They also pay top dollar for their horses! I just shipped two young ones to a barn in St. Pete. They paid my outrageous prices, wired me the money based only on pictures/videos. Their private hauler came to pick them up along with one they bought up North of Dallas in one of the nicer rigs I have seen. I understand they have already flipped them to their clients for around double what they had in them. I love Florida horse buyers.


----------



## FCF

Miniature hay bales (5"x7"x13"), perfect for feeding rabbits, guinea pigs, and/or chinchillas. Have either timothy or alfalfa bales. $8.00 each. Pick up or ship. Shipping quotes available.
Also have miniature straw bales for sale (same size) for bedding. $6.00 each

Wholesale pricing available in quantities of over 20 and over 50.

The above ad was posted in the Lexington, KY craigslist this morning. Sure seems like more than $14.99 for a regular small square.


----------



## Greasy30

Mike,

Yes you have to love the horse people. Many around here like that, will just go off of pictures and videos and usually show up in the latest/greatest trucks and trailers.

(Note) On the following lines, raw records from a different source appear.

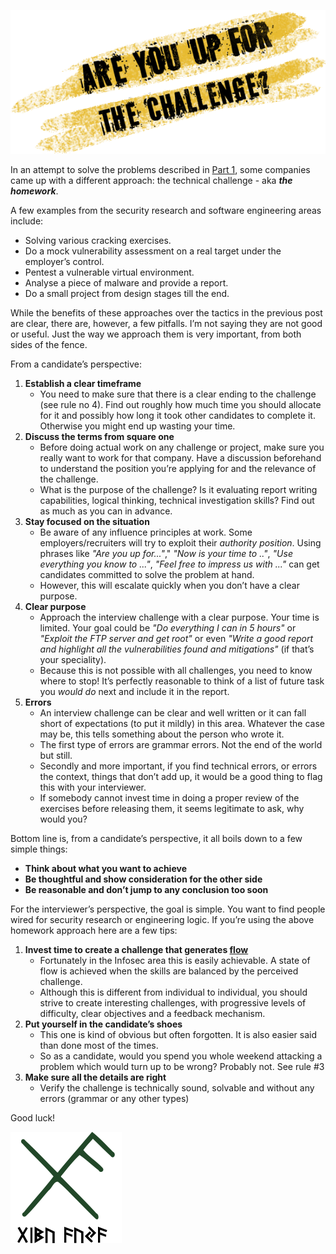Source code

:![Logo](/assets/images/challenge.png)

In an attempt to solve the problems described in 
[Part 1](https://livz.github.io/2017/06/10/the-technical-interview-part-1.html), some companies came up with 
a different approach: the technical challenge - aka _**the homework**_.

A few examples from the security research and software engineering areas include:
* Solving various cracking exercises.
* Do a mock vulnerability assessment on a real target under the employer’s control.
* Pentest a vulnerable virtual environment.
* Analyse a piece of malware and provide a report.
* Do a small project from design stages till the end. 

While the benefits of these approaches over the tactics in the previous post are clear, 
there are, however, a few pitfalls. I’m not saying they are not good or useful. 
Just the way we approach them is very important, from both sides of the fence. 

From a candidate’s perspective:

1. **Establish a clear timeframe**
    * You need to make sure that there is a clear ending to the challenge (see rule no 4). 
    Find out roughly how much time you should allocate for it and possibly how long it took other candidates to complete it. Otherwise you might end up wasting your time.
2. **Discuss the terms from square one**
    * Before doing actual work on any challenge or project, make sure you really want to work for that company. Have a discussion beforehand to understand the position you’re applying for and the relevance of the challenge. 
    * What is the purpose of the challenge? Is it evaluating report writing capabilities, logical thinking, technical investigation skills? Find out as much as you can in advance.
3. **Stay focused on the situation**
    * Be aware of any influence principles at work. Some employers/recruiters will try to exploit their _authority position_. Using phrases like *"Are you up for..."*," *"Now is your time to .."*, *"Use everything you know to ..."*, *"Feel free to impress us with ..."* can get candidates committed to solve the problem at hand.
    * However, this will escalate quickly when you don’t have a clear purpose.
4. **Clear purpose**
    * Approach the interview challenge with a clear purpose. Your time is limited. Your goal could be *"Do everything I can in 5 hours"* or *"Exploit the FTP server and get root"* or even *"Write a good report and highlight all the vulnerabilities found and mitigations"* (if that’s your speciality). 
    * Because this is not possible with all challenges, you need to know where to stop! It’s perfectly reasonable to think of a list of future task you *would do* next and include it in the report.
5. **Errors**
    * An interview challenge can be clear and well written or it can fall short of expectations (to put it mildly) in this area. Whatever the case may be, this tells something about the person who wrote it.
    * The first type of errors are grammar errors. Not the end of the world but still.
    * Secondly and more important, if you find technical errors, or errors the context, things that don’t add up, it would be a good thing to flag this with your interviewer.
    * If somebody cannot invest time in doing a proper review of the exercises before releasing them, it seems legitimate to ask, why would you?

Bottom line is, from a candidate’s perspective, it all boils down to a few simple things:
* __Think about what you want to achieve__
* __Be thoughtful and show consideration for the other side__
* __Be reasonable and don’t jump to any conclusion too soon__
 
For the interviewer’s perspective, the goal is simple. You want to find people wired for security research or engineering logic. If you’re using the above homework approach here are a few tips:
1. **Invest time to create a challenge that generates [flow](https://en.wikipedia.org/wiki/Flow_(psychology))**
    * Fortunately in the Infosec area this is easily achievable. A state of flow is achieved when the skills are balanced by the perceived challenge. 
    * Although this is different from individual to individual, you should strive to create interesting challenges, with progressive levels of difficulty, clear objectives and a feedback mechanism.
2. **Put yourself in the candidate’s shoes**
    * This one is kind of obvious but often forgotten. It is also easier said than done most of the times.
    * So as a candidate, would you spend you whole weekend attacking a problem which would turn up to be wrong? Probably not.  See rule #3
3. **Make sure all the details are right**
    * Verify the challenge is technically sound, solvable and without any errors (grammar or any other types)
 
 Good luck!
 
![Viking rune](/assets/images/rune.png)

Also I think a lot around here shop at TSC because they are open later at night and on Sunday unlike the local feed/lumber store.


----------



## swmnhay

Yea horsey people.Had one tell me he was getting cracked corn fron TSC for $6 for 50 lb bag when corn was bringing $3 a bu at elevator.This was to feed out a couple steers for butchering.Asked why not order a ton from elevator delivered and they said they couldn't afford it.Well later I find out their main diet was hog feed from the guy they were custom feeding for.They figured they were entitled to it









And they wondered why their kid turned out to be a thief and got to spend time in Big House.


----------



## Nitram

Picked up 1600 lbs of rolled milo,corn,soybeans, oats ,molasses just a touch. 200$ local coop. ~0.125 ¢ lb. That would be 6.50$ bag (50 lb)? It's seems to give good results


----------



## Mike120

FCF said:


> Miniature hay bales (5"x7"x13"), perfect for feeding rabbits, guinea pigs, and/or chinchillas. Have either timothy or alfalfa bales. $8.00 each. Pick up or ship. Shipping quotes available.
> Also have miniature straw bales for sale (same size) for bedding. $6.00 each
> 
> Wholesale pricing available in quantities of over 20 and over 50.
> 
> The above ad was posted in the Lexington, KY craigslist this morning. Sure seems like more than $14.99 for a regular small square.

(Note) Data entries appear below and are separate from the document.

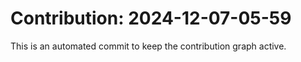 # Contribution: 2024-12-07-05-59
This is an automated commit to keep the contribution graph active.
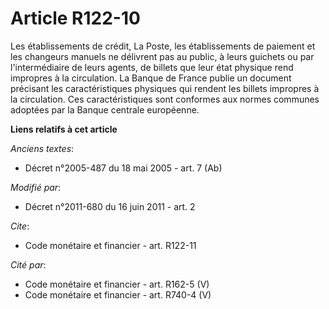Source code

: # Article R122-10

Les établissements de crédit, La Poste, les établissements de paiement et les changeurs manuels ne délivrent pas au public, à
leurs guichets ou par l'intermédiaire de leurs agents, de billets que leur état physique rend impropres à la circulation. La
Banque de France publie un document précisant les caractéristiques physiques qui rendent les billets impropres à la
circulation. Ces caractéristiques sont conformes aux normes communes adoptées par la Banque centrale européenne.

**Liens relatifs à cet article**

_Anciens textes_:

  - Décret n°2005-487 du 18 mai 2005 - art. 7 (Ab)

_Modifié par_:

  - Décret n°2011-680 du 16 juin 2011 - art. 2

_Cite_:

  - Code monétaire et financier - art. R122-11

_Cité par_:

  - Code monétaire et financier - art. R162-5 (V)
  - Code monétaire et financier - art. R740-4 (V)

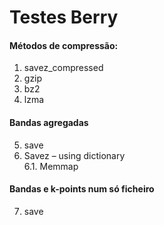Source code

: # Testes Berry
#### Métodos de compressão:
  1. savez_compressed
  2. gzip
  3. bz2
  4. lzma
#### Bandas agregadas
  5. save
  6. Savez – using dictionary   
  6.1. Memmap
#### Bandas e k-points num só ficheiro
  7. save

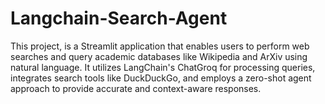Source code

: # Langchain-Search-Agent
This project, is a Streamlit application that enables users to perform web searches and query academic databases like Wikipedia and ArXiv using natural language. It utilizes LangChain's ChatGroq for processing queries, integrates search tools like DuckDuckGo, and employs a zero-shot agent approach to provide accurate and context-aware responses.
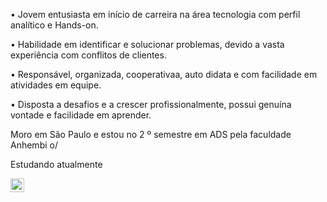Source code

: • Jovem entusiasta em início de carreira na área tecnologia com perfil analítico e Hands-on.

• Habilidade em identificar e solucionar problemas, devido a vasta experiência com conflitos de clientes. 

• Responsável, organizada, cooperativaa,  auto didata  e com facilidade  em atividades em equipe.

• Disposta a desafios e a crescer profissionalmente, possui genuína vontade e facilidade em aprender.

Moro em São Paulo e estou no 2 º  semestre  em ADS pela faculdade Anhembi o/

Estudando atualmente 


<img src="https://cdn.jsdelivr.net/gh/devicons/devicon/icons/git/git-original.svg" width="22" height="22"/> 
            <link rel="stylesheet" href="https://cdn.jsdelivr.net/gh/devicons/devicon@v2.15.1/devicon.min.css">
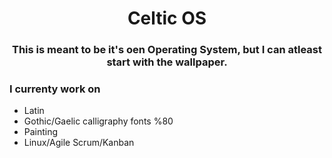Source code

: <h1 align="center">Celtic OS</h1>
<h3 align="center">This is meant to be it's oen Operating System, but I can atleast start with the wallpaper.</h3>
<h3>I currenty work on</h3>
<p align="left">
<ul>
  <li>Latin
  <li>Gothic/Gaelic calligraphy fonts %80
  <li>Painting
  <li>Linux/Agile Scrum/Kanban
</ul>

</p>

I wonder what they bale with? I looked up the little Star balers and they make bigger bales.


----------



## Vol

Mike120 said:


> I wonder what they bale with? I looked up the little Star balers and they make bigger bales.


Stationery baler.....you need one to start selling bricks to your boarders.....maybe come up with a obama line of why they are so much better off with your bricks than bales







.

Regards, Mike

http://www.minibaler.com/models.aspx


----------



## Mike120

Vol said:


> Stationery baler.....you need one to start selling bricks to your boarders.....maybe come up with a obama line of why they are so much better off with your bricks than bales
> 
> 
> 
> 
> 
> 
> 
> .


That's cute! Maybe I could start a line of hay for miniature horses or those little Dexter cattle.


----------



## Chessiedog

I want one for Christmas !


----------



## swmnhay

Chessiedog said:


> I want one for Christmas !


There was a mini baler listed on Craigslist around here this fall.


----------